• _DATA SUPPLIED_:
________________

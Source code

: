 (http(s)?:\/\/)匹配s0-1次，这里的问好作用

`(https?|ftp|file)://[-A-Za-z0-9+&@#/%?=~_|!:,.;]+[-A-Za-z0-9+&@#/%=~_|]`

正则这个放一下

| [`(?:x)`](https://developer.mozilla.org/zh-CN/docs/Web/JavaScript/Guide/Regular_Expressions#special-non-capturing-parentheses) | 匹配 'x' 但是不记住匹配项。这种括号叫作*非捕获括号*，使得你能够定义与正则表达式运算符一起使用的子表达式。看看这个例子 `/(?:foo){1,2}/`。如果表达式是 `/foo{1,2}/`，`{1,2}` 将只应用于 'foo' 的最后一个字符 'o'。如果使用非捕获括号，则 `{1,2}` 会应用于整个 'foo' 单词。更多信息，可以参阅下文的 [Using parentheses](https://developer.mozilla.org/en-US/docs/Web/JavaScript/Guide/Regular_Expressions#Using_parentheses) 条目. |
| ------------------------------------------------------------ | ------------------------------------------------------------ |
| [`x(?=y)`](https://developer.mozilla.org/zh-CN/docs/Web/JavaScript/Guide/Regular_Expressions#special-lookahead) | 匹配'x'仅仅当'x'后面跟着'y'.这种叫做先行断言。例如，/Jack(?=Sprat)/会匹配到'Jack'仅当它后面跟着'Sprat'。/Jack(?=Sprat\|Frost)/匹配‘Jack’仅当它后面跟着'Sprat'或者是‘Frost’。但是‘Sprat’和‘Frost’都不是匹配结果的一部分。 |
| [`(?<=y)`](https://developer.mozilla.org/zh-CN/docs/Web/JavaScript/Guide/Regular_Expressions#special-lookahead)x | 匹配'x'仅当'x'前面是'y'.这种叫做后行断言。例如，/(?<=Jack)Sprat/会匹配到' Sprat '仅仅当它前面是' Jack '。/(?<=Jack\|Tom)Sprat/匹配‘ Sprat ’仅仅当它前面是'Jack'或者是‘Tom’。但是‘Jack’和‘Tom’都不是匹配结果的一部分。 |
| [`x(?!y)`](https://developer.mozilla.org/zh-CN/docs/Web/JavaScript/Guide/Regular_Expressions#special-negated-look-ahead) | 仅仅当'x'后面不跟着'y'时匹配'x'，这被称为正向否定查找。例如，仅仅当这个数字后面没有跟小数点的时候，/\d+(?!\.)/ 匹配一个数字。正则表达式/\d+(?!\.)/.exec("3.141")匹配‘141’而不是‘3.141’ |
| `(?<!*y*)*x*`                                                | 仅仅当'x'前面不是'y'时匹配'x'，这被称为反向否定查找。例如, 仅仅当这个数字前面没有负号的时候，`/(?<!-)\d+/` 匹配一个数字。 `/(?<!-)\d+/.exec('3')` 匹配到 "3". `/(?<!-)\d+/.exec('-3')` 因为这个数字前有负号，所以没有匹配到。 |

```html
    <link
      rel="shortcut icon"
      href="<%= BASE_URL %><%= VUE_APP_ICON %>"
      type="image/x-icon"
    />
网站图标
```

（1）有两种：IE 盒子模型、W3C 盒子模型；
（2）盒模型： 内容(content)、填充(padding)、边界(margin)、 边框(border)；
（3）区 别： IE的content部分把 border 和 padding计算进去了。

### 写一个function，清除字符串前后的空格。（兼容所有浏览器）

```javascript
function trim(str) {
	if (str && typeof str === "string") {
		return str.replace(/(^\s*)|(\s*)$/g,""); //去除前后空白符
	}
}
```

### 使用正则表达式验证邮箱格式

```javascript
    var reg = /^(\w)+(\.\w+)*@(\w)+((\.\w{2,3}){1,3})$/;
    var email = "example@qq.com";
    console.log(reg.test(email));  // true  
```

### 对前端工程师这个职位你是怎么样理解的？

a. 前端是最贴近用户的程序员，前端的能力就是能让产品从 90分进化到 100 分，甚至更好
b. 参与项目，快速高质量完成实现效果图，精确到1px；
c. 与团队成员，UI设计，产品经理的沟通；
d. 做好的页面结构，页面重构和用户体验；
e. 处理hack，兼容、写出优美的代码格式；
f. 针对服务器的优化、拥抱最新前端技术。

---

________________

• _WHAT YOU ARE ASKED TO DO_: Copy, from the material above, each line in which the string "email" occurs.

• _RESULT OF THIS TASK_:
    var email = "example@qq.com";
    console.log(reg.test(email));  // true  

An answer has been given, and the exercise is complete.